§ **WHAT YOU WILL DO**: Write out once more the lines running from the top of the entries below to the line with "## 🚀 Quick Start", both ends included.

- Opening Delimiter -

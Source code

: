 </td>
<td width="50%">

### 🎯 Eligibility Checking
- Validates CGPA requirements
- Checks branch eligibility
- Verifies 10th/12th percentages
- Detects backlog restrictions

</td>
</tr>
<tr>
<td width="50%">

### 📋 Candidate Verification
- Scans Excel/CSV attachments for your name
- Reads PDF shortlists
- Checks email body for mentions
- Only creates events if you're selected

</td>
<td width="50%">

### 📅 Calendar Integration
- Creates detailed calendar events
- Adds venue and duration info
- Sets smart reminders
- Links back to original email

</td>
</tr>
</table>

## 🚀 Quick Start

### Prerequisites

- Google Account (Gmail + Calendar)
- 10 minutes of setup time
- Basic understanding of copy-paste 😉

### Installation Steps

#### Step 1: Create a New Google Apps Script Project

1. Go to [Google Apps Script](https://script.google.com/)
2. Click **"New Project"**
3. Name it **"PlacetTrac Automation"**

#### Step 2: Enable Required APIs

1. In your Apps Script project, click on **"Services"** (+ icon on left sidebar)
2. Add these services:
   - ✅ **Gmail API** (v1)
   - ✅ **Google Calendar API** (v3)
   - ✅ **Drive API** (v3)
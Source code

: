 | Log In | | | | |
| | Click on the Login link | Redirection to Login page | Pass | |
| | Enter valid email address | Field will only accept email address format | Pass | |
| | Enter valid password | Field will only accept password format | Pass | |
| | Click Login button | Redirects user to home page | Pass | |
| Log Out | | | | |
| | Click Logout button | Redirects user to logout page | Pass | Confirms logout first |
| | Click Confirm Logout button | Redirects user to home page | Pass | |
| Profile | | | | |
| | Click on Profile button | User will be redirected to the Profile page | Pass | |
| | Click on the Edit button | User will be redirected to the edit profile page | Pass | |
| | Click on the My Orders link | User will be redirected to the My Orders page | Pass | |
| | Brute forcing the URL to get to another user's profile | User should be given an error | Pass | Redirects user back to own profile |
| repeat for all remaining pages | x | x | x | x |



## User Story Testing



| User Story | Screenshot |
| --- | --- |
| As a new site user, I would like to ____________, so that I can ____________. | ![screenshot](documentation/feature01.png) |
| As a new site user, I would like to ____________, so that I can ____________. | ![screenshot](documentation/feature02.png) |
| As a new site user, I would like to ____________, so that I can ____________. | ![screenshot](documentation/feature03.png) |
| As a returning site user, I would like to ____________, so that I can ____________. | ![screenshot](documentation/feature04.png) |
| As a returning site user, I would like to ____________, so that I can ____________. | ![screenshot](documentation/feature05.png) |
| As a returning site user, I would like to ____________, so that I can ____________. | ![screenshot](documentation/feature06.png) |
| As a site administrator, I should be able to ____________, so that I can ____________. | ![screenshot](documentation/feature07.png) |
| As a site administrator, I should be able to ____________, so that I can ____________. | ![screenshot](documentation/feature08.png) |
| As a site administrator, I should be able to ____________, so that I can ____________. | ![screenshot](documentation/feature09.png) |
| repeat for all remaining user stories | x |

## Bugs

- Closing Delimiter -

§ **SOLVED PROBLEM**:
Source code

: </td>
<td width="50%">

### 🎯 Eligibility Checking
- Validates CGPA requirements
- Checks branch eligibility
- Verifies 10th/12th percentages
- Detects backlog restrictions

</td>
</tr>
<tr>
<td width="50%">

### 📋 Candidate Verification
- Scans Excel/CSV attachments for your name
- Reads PDF shortlists
- Checks email body for mentions
- Only creates events if you're selected

</td>
<td width="50%">

### 📅 Calendar Integration
- Creates detailed calendar events
- Adds venue and duration info
- Sets smart reminders
- Links back to original email

</td>
</tr>
</table>

## 🚀 Quick Start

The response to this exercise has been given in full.